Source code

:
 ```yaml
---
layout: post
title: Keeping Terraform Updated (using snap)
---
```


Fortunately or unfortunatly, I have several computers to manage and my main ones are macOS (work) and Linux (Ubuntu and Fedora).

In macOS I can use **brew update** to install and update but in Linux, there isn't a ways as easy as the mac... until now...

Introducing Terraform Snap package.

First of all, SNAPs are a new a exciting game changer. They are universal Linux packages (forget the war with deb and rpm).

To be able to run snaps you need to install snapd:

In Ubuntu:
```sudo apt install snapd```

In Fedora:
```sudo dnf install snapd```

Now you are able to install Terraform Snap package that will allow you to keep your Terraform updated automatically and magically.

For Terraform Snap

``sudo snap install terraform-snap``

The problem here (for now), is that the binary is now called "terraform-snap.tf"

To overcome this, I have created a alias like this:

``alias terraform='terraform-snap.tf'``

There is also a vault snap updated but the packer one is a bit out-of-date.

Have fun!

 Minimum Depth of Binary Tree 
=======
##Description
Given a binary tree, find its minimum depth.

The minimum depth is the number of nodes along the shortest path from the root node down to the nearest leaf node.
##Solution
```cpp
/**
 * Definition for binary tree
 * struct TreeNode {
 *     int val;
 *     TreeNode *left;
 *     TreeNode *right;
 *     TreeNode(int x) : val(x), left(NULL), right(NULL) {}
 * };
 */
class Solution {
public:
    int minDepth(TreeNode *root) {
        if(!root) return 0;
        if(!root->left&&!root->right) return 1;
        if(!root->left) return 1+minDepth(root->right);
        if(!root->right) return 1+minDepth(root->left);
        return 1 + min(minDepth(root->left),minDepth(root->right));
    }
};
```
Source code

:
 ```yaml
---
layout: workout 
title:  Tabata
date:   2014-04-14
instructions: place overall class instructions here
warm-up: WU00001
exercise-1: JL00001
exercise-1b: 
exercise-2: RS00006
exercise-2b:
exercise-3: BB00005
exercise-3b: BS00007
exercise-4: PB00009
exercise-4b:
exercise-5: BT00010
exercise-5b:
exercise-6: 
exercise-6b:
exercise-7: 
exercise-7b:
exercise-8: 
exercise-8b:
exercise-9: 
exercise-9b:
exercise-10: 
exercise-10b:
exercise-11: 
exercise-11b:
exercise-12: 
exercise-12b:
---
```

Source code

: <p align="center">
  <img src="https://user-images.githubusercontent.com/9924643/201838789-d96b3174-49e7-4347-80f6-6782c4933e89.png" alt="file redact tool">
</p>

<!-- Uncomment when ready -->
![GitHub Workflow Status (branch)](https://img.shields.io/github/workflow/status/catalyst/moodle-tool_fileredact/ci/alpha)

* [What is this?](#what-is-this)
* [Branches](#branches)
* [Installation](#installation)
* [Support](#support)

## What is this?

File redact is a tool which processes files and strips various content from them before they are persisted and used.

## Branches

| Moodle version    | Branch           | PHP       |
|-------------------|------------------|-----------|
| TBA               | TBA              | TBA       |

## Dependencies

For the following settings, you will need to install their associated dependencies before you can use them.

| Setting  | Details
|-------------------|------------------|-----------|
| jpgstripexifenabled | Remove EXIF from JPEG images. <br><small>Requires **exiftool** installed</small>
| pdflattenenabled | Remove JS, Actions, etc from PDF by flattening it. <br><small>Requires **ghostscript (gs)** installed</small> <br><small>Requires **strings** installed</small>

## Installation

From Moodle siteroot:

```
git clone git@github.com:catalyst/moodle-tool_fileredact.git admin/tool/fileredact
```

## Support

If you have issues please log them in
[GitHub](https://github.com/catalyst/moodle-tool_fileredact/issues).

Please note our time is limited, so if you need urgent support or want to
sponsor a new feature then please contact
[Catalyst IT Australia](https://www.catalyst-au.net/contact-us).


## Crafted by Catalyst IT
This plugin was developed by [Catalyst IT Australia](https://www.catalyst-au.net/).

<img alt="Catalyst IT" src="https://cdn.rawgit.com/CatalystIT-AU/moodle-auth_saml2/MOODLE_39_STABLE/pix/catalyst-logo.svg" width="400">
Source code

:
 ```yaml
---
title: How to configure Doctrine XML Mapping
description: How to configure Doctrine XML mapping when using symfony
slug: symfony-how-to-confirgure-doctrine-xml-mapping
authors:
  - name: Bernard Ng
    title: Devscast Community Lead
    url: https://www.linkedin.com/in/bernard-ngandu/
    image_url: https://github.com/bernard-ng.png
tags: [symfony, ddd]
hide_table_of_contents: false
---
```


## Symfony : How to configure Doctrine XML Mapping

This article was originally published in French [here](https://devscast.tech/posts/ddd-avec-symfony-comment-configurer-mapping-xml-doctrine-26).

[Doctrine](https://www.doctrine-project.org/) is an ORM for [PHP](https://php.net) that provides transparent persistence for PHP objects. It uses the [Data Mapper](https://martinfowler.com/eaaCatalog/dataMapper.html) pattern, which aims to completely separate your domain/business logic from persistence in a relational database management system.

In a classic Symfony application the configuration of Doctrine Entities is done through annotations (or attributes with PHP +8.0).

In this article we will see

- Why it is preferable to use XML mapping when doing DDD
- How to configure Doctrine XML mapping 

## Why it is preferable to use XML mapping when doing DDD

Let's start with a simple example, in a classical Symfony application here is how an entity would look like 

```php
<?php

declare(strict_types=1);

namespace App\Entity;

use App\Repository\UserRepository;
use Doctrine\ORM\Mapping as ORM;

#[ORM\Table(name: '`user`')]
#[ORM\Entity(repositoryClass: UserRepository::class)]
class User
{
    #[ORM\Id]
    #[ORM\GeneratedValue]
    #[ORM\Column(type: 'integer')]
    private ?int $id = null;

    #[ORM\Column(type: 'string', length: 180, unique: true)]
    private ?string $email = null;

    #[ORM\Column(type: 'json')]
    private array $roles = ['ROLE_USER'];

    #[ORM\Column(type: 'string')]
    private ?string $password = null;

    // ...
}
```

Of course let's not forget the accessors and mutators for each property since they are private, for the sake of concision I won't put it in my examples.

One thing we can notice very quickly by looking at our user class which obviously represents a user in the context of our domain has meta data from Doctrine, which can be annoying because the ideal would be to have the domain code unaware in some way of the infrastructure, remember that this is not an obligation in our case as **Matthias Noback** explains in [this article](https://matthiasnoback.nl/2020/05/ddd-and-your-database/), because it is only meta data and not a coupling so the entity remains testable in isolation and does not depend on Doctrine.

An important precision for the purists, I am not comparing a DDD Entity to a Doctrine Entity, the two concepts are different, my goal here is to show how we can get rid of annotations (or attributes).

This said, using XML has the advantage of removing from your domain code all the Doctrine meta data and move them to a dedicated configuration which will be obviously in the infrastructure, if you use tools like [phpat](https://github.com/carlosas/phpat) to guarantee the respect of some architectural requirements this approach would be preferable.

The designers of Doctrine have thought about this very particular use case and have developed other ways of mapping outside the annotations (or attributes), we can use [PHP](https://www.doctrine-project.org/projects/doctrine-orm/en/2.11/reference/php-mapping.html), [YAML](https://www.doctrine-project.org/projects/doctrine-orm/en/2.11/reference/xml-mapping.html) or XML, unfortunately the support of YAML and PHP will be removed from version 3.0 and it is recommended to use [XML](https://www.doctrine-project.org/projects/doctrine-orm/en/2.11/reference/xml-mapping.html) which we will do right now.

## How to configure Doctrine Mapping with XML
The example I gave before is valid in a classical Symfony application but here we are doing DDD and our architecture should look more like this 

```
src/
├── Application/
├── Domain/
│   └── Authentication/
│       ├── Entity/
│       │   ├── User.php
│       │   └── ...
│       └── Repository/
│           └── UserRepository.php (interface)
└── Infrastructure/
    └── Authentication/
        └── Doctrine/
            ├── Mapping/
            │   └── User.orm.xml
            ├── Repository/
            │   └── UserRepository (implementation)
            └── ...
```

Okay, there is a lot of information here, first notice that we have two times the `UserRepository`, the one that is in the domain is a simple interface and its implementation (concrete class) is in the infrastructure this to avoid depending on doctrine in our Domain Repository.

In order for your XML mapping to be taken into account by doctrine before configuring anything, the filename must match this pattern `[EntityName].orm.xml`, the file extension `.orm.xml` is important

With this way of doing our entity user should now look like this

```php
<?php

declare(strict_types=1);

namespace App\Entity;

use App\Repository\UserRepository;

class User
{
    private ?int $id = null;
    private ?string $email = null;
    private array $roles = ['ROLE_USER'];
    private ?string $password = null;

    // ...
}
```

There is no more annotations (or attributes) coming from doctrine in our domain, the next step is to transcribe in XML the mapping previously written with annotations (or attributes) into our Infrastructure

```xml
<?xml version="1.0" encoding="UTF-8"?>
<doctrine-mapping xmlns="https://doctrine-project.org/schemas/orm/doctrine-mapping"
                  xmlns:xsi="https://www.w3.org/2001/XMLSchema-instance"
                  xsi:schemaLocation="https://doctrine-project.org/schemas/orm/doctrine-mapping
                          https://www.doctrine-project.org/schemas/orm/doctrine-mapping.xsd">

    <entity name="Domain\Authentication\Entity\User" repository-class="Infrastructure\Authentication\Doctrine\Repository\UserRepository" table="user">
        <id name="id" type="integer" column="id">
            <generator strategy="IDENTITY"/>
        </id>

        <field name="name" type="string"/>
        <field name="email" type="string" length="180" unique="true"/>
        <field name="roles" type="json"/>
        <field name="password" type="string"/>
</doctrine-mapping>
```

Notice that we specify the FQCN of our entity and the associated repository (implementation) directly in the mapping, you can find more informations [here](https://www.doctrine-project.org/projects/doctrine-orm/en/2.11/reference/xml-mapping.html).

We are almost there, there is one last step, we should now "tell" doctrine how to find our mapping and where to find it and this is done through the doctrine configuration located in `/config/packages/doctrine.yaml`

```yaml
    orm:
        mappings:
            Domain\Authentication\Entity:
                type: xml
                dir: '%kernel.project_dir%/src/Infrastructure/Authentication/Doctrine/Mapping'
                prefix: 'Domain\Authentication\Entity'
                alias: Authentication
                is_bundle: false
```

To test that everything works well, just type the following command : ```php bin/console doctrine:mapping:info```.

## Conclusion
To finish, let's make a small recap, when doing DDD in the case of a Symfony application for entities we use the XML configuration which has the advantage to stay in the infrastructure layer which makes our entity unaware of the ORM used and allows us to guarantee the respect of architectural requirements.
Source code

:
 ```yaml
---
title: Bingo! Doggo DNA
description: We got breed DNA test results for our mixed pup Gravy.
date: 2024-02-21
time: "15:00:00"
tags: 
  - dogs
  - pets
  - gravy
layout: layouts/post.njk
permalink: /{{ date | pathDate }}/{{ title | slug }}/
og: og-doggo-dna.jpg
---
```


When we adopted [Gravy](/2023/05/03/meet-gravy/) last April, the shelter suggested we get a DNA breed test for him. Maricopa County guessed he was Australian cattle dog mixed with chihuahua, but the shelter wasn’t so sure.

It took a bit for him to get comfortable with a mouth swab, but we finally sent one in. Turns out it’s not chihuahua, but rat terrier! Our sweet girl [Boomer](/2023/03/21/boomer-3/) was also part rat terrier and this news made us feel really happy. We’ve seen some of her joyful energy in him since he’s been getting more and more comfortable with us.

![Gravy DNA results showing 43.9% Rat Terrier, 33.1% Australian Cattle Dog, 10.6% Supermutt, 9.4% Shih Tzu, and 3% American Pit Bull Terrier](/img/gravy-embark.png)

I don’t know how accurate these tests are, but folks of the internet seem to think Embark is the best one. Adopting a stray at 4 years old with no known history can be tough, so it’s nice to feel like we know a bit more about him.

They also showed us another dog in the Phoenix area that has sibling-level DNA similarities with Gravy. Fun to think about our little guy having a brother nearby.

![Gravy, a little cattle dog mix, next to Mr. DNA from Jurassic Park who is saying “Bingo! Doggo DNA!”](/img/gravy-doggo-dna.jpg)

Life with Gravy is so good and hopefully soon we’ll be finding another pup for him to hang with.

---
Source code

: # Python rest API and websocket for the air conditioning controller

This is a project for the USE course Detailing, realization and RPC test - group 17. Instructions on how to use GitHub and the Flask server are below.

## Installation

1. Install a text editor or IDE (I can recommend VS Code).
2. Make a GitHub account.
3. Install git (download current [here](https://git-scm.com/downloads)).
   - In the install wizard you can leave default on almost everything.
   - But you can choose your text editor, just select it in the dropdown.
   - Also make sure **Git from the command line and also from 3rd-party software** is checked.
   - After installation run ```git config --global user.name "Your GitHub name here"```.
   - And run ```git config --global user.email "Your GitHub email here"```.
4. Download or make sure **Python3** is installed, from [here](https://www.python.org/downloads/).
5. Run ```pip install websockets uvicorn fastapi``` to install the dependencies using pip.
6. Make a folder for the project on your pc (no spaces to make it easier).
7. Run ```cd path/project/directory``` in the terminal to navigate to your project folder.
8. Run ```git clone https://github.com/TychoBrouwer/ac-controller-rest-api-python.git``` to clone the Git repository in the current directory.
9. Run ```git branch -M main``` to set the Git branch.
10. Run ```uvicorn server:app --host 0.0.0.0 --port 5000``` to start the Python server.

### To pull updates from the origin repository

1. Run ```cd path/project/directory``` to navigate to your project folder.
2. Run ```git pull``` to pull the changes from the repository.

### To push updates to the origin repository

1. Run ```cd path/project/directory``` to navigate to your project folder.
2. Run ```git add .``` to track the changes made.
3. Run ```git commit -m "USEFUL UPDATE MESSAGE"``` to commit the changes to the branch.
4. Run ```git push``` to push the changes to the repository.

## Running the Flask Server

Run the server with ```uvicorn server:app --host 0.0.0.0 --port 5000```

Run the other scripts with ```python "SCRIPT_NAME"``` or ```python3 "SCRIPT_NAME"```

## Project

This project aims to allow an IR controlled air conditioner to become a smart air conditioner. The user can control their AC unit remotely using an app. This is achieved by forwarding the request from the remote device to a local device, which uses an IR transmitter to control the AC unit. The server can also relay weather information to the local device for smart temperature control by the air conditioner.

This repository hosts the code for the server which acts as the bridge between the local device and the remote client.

Exercise:
Show, from the records above, every line that includes "into".

Result for this task:
In order for your XML mapping to be taken into account by doctrine before configuring anything, the filename must match this pattern `[EntityName].orm.xml`, the file extension `.orm.xml` is important
There is no more annotations (or attributes) coming from doctrine in our domain, the next step is to transcribe in XML the mapping previously written with annotations (or attributes) into our Infrastructure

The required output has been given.